**WHAT YOU SHOULD DO**
Identify and copy all lines of the material where the string "emph" is found.

**DATA TO EXAMINE**

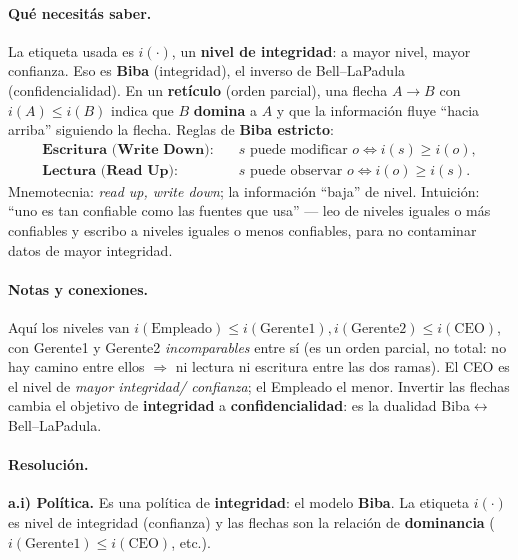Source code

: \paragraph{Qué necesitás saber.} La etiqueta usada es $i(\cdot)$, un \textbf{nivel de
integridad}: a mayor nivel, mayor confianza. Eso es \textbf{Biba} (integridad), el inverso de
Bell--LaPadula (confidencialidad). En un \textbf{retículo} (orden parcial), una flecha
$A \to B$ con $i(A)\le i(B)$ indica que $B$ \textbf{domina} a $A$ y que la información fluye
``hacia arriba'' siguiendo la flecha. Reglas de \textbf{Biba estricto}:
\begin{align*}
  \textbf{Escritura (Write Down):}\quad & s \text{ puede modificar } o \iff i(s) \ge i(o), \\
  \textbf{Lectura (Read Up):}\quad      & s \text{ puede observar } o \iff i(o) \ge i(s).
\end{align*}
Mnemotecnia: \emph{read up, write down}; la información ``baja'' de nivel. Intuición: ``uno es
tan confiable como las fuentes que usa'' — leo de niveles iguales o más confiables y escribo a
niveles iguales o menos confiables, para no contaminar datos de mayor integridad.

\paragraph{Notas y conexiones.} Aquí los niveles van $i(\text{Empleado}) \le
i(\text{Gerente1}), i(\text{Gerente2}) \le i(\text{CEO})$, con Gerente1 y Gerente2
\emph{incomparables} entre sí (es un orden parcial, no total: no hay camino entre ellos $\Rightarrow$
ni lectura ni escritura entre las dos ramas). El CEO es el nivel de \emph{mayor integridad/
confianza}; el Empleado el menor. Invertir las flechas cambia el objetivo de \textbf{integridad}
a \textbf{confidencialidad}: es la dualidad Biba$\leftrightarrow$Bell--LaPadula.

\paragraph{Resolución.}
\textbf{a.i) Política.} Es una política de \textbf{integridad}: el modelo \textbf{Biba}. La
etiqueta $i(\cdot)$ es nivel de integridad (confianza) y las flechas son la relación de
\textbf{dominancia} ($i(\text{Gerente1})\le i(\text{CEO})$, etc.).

==

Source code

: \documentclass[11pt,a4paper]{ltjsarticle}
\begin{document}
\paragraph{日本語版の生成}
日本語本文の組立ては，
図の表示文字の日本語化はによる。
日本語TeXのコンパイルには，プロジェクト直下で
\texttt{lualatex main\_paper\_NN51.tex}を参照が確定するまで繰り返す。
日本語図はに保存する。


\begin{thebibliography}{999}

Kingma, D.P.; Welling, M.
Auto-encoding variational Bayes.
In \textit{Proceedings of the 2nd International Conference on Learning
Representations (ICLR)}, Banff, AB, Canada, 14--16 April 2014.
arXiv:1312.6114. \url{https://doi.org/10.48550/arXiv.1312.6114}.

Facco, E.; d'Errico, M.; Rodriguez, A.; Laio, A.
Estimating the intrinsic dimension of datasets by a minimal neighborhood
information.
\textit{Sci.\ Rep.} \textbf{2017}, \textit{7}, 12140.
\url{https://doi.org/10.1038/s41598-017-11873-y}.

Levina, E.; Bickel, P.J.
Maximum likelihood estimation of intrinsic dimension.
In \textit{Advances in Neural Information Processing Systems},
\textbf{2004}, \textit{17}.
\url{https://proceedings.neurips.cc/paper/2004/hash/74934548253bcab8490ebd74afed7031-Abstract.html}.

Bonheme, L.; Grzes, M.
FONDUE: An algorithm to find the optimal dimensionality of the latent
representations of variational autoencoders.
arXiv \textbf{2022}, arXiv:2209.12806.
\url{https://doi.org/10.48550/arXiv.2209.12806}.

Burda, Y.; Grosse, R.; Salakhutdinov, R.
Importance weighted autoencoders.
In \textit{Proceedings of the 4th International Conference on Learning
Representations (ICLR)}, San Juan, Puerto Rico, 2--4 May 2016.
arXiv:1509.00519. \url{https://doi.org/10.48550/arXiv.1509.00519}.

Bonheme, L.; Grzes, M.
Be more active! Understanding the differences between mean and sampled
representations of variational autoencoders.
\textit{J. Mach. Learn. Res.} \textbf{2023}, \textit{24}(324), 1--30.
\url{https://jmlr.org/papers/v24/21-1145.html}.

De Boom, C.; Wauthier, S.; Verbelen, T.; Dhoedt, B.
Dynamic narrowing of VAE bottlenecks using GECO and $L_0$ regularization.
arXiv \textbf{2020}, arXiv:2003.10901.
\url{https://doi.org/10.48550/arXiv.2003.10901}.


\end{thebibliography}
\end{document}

**RESULT OF THIS EXERCISE**
Mnemotecnia: \emph{read up, write down}; la información ``baja'' de nivel. Intuición: ``uno es
\emph{incomparables} entre sí (es un orden parcial, no total: no hay camino entre ellos $\Rightarrow$
ni lectura ni escritura entre las dos ramas). El CEO es el nivel de \emph{mayor integridad/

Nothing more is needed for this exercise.